Previous Albany innovations have become mandatory criteria in BACS Approved Software Service (BASS)' testing procedures. Its e-Pay multi-payment routing solution, supporting both BACS and FPS, was the first to achieve BASS approval for a Faster Payments Secure-IP software product. In July, Albany put its first test payments through DCA, and submitted the first ever payment for a commercial customer, Inverness-based payroll bureau Eagle Consulting.

The future of payments
BACS will continue for the foreseeable future, handling payments that are above the current value limits for FPS and direct debits. Albany director Georgia Leybourne believes we should regard FPS as an additional, not a replacement, payment method, bridging the gap between the old three-day BACS and the same day CHAPS services, in terms of both efficiency and cost.
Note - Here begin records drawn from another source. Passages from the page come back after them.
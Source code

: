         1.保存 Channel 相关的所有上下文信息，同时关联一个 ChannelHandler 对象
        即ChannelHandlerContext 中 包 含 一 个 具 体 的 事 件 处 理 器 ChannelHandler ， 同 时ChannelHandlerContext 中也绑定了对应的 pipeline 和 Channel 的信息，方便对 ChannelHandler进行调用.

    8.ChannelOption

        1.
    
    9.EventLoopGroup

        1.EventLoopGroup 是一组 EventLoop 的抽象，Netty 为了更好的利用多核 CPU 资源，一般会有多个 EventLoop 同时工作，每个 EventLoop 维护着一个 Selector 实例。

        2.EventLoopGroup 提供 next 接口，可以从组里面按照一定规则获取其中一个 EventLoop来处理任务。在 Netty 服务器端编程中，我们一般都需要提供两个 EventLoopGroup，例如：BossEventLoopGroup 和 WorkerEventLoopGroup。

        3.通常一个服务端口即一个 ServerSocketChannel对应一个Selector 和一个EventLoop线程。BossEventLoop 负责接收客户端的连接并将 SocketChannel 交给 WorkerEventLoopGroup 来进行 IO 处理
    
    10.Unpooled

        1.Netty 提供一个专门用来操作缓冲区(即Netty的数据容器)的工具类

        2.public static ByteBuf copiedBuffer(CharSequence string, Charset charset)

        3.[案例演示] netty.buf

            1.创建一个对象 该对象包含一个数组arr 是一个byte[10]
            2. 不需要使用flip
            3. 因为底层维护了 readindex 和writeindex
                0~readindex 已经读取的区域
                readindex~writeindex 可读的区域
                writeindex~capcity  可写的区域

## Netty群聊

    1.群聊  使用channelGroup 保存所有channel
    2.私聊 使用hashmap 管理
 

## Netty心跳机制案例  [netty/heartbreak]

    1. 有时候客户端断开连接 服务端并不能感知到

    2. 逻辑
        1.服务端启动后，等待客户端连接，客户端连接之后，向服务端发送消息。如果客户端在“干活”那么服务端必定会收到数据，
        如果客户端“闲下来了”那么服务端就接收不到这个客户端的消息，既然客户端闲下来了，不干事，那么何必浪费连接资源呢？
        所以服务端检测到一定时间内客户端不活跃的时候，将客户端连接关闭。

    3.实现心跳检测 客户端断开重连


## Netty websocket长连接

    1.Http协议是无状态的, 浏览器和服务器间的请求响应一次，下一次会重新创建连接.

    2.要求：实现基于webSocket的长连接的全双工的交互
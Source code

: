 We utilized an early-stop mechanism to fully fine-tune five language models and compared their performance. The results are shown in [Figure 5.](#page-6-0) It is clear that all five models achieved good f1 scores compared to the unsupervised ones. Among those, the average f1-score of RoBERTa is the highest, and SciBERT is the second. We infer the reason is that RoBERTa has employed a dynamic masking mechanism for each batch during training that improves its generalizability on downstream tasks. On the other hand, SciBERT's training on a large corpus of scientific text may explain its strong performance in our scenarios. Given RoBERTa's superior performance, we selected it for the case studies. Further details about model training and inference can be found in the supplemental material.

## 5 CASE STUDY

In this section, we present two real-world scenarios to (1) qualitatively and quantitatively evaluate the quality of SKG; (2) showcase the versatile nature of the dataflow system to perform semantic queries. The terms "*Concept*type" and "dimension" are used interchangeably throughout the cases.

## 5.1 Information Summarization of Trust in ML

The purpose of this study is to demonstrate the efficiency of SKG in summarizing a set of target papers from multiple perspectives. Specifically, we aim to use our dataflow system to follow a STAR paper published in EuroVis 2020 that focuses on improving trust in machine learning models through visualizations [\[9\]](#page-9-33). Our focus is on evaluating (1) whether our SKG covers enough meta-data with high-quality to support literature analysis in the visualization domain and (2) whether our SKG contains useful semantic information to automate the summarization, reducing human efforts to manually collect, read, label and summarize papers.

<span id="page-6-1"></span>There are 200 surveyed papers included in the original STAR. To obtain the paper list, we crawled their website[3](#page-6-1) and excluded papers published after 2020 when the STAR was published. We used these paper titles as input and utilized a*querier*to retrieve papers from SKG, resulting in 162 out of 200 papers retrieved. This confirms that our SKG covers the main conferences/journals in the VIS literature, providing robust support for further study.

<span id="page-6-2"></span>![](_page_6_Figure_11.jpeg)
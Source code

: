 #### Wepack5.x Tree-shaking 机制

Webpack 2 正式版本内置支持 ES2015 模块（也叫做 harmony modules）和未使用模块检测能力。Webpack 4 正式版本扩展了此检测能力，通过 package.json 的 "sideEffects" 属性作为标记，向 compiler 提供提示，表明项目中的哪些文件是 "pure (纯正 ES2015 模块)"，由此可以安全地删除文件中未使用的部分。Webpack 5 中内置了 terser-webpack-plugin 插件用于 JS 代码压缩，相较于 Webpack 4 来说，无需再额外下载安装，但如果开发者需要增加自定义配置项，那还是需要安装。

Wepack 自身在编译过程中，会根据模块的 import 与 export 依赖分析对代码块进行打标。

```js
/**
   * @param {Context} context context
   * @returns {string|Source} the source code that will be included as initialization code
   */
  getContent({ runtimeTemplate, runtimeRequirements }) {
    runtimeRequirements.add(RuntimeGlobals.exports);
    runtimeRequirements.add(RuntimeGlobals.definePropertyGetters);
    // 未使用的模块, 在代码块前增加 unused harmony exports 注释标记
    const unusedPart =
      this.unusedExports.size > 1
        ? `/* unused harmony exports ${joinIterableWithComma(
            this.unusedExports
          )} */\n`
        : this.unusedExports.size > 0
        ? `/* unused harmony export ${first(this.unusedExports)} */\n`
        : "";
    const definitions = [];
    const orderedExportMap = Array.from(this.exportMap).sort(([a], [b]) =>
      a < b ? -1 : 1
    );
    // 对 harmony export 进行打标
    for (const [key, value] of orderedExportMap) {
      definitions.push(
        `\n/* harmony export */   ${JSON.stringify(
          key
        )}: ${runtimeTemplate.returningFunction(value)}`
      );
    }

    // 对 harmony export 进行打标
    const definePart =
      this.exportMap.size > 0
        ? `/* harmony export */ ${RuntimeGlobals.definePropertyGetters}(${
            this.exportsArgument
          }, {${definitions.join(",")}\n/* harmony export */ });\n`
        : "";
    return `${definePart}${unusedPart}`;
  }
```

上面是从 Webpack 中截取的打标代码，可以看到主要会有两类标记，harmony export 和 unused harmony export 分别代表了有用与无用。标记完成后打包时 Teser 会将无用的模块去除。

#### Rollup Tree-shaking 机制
Demand for CHAPS will continue, for higher value, same day payments. UKPA says it reviews FPS scheme limits on a regular basis but no changes are imminent. Leybourne believes trying to squeeze payments larger than £10,000 into FPS prematurely would be unhelpful. "It's got nothing to do with fraud, but banks need to control their exposure. Longer term I imagine it will replace CHAPS, which will be much more cost-effective, but not anytime soon."

Future developments
Paying for goods by FPS through online banking rather than by credit, debit card or PayPal is now a definite option. "This reduces merchant fees, increases traffic flowing through the online bank and massively reduces risk for everybody," explains VocaLink's Wilson. According to Deloitte's Ley some merchants might also want to link loyalty schemes, clubcards and so on to customers making faster payments. This might lead to some card displacement.

The most exciting possibility for FPS may be a move to mobile payments. "We've had many sorts of mobile payment offerings which have never been terribly convincing because they all involve an artificial step or two to make the payment," says Wilson. "Imagine a world though where by simply sending you a text message I can transfer money from my account into your account. If you can hook up mobile technology to faster payments, you've cut out the intermediate steps while exploiting the consumer's intuitive territory."

The FPS puts the UK in a competitive position globally. As Deloitte's Ley says: "Delivering near real-time payments 24/7, 365 days a year, including on weekends or out of banking hours is a real step forward for this country, compared to other nations." Both VocaLink and CHAPS have received enquiries from abroad about FPS. "Talk to a banker anywhere in the world, and they see the potential for this," confirms VocaLink's Wilson.

Most UK account holders already benefit from FPS, says UKPA, and most banks which are not yet operating at full capacity intend to do so by the end of the year - not before time though. "I think the banks, the Payments Council and the government, could all do more to promote the use of the service," says FIS' Roe. "If the general public were aware what the system is capable of, that would feed demand for new services." The route to FPS has been slower than predicted, but the future for payments seems secure, multiple, and fast. You shouldn't have to wait much longer for a fullservice and customers patience should finally be rewarded.